Marina Florance, one of my favourite people and singers, did a 1-hour concert as part of the Norfolk & Norwich Festival last night, so I walked the 3 miles down there. I’ve performed with her before, but have never had the chance to just watch her. She was truly fabulous, and when she opened her set with a song I had written the lyrics for (Every Woman on spotify – other streaming services are available), I must admit I welled up a little. It’s one thing to listen to a recorded version of your words, but to watch them being performed live takes the emotion to another level. Marina also sang another song we’d written together (along with the great tunemeister Derek Osei-Owusu, better known as Del or Platinum Mind), Rainbows. And, in total truth, those were eclipsed by all the other songs she sang in a 1-hour set that seemed to last only 30 minutes. Hopefully, BBC Introducing In Norfolk will play out the whole set in full at some point soon. It was great to see Marina and her husband G again (October 2021 was the last time, when we’d started talking about Rainbows), and the icing on the cake were the mike and small drum machine Marina gifted me as she no longer needs them. I will find time to start recording more spoken word material, honestly. The glorious M then picked me up from Norwich railway station because she didn’t want me to walk home in the dark.

One last word on the uplifting day yesterday ended up being. I had taken a packet of straight cigs with me and was smoking one at the station whilst waiting for M to pick me up.
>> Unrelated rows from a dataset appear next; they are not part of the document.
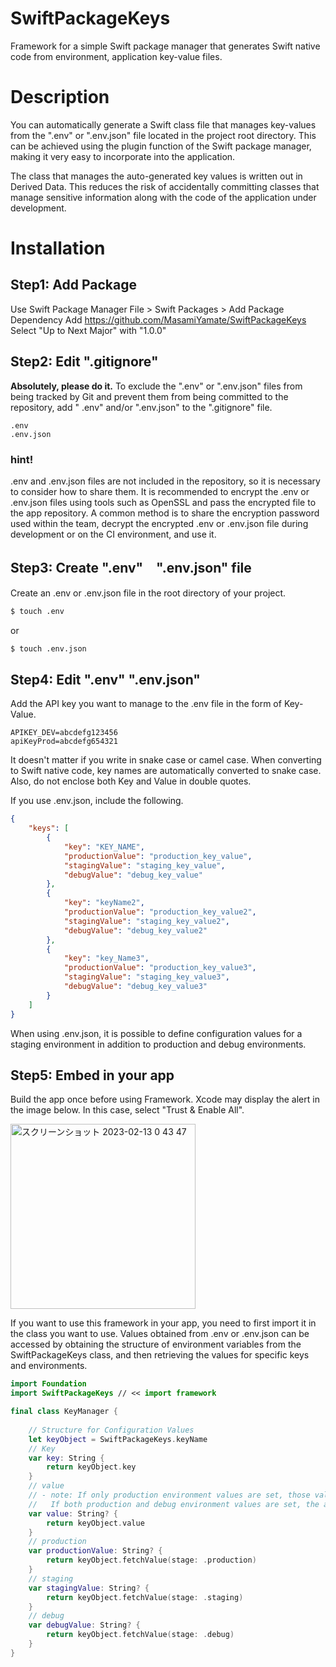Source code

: # SwiftPackageKeys

Framework for a simple Swift package manager that generates Swift native code from environment, application key-value files.

# Description

You can automatically generate a Swift class file that manages key-values ​​from the ".env" or ".env.json" file located in the project root directory. This can be achieved using the plugin function of the Swift package manager, making it very easy to incorporate into the application.

The class that manages the auto-generated key values is written out in Derived Data. This reduces the risk of accidentally committing classes that manage sensitive information along with the code of the application under development.

# Installation

## Step1: Add Package

Use Swift Package Manager
File > Swift Packages > Add Package Dependency
Add https://github.com/MasamiYamate/SwiftPackageKeys
Select "Up to Next Major" with "1.0.0"

## Step2: Edit ".gitignore"

**Absolutely, please do it.**
To exclude the ".env" or ".env.json" files from being tracked by Git and prevent them from being committed to the repository, add " .env" and/or ".env.json" to the ".gitignore" file.

```.gitignore
.env
.env.json
```

### hint!

.env and .env.json files are not included in the repository, so it is necessary to consider how to share them.
It is recommended to encrypt the .env or .env.json files using tools such as OpenSSL and pass the encrypted file to the app repository.
A common method is to share the encryption password used within the team, decrypt the encrypted .env or .env.json file during development or on the CI environment, and use it.

## Step3: Create ".env"　".env.json" file

Create an .env or .env.json file in the root directory of your project.

```sh
$ touch .env
```

or

```sh
$ touch .env.json
```

## Step4: Edit ".env" ".env.json"

Add the API key you want to manage to the .env file in the form of Key-Value.

```
APIKEY_DEV=abcdefg123456
apiKeyProd=abcdefg654321
```

It doesn't matter if you write in snake case or camel case.
When converting to Swift native code, key names are automatically converted to snake case.
Also, do not enclose both Key and Value in double quotes.

If you use .env.json, include the following.

```json
{
    "keys": [
        {
            "key": "KEY_NAME",
            "productionValue": "production_key_value",
            "stagingValue": "staging_key_value",
            "debugValue": "debug_key_value"
        },
        {
            "key": "keyName2",
            "productionValue": "production_key_value2",
            "stagingValue": "staging_key_value2",
            "debugValue": "debug_key_value2"
        },
        {
            "key": "key_Name3",
            "productionValue": "production_key_value3",
            "stagingValue": "staging_key_value3",
            "debugValue": "debug_key_value3"
        }
    ]
}
```

When using .env.json, it is possible to define configuration values for a staging environment in addition to production and debug environments.

## Step5: Embed in your app

Build the app once before using Framework.
Xcode may display the alert in the image below.
In this case, select "Trust & Enable All".

<img width="296" alt="スクリーンショット 2023-02-13 0 43 47" src="https://user-images.githubusercontent.com/5555537/218321214-6bd49807-c35d-48f0-b4b4-125dca30423a.png">

If you want to use this framework in your app, you need to first import it in the class you want to use. Values obtained from .env or .env.json can be accessed by obtaining the structure of environment variables from the SwiftPackageKeys class, and then retrieving the values for specific keys and environments.

```swift
import Foundation
import SwiftPackageKeys // << import framework

final class KeyManager {
    
    // Structure for Configuration Values
    let keyObject = SwiftPackageKeys.keyName
    // Key
    var key: String {
        return keyObject.key
    }
    // value
    // - note: If only production environment values are set, those values will be used. 
    //   If both production and debug environment values are set, the appropriate environment variables will be used based on the app's Debug/Release flags.
    var value: String? {
        return keyObject.value
    }
    // production
    var productionValue: String? {
        return keyObject.fetchValue(stage: .production)
    }
    // staging
    var stagingValue: String? {
        return keyObject.fetchValue(stage: .staging)
    }
    // debug
    var debugValue: String? {
        return keyObject.fetchValue(stage: .debug)
    }
}
```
A youth who looked just over 20 (if that) came up to me and asked me if they could “borrow” a cigarette. ‘Have one, you mean,’ I said. I got two out of my pack and handed them over their nail-varnished fingers saying ‘It’s bad for you, you know, smoking.’ At which they smiled, said thanks and walked off. And whilst I was turning away smiling to myself, I heard their voice ‘I have a hell of a lot of respect for you.’ I turned back and asked why, and they said they’d been trying for an age to get someone to give them a cigarette and everyone they’d asked had told them to get lost. I almost cried (again) out of despair at such unkindness to a young person not in the best of places, and at the unprompted kindness that young person showed me. And that’s not banal at all.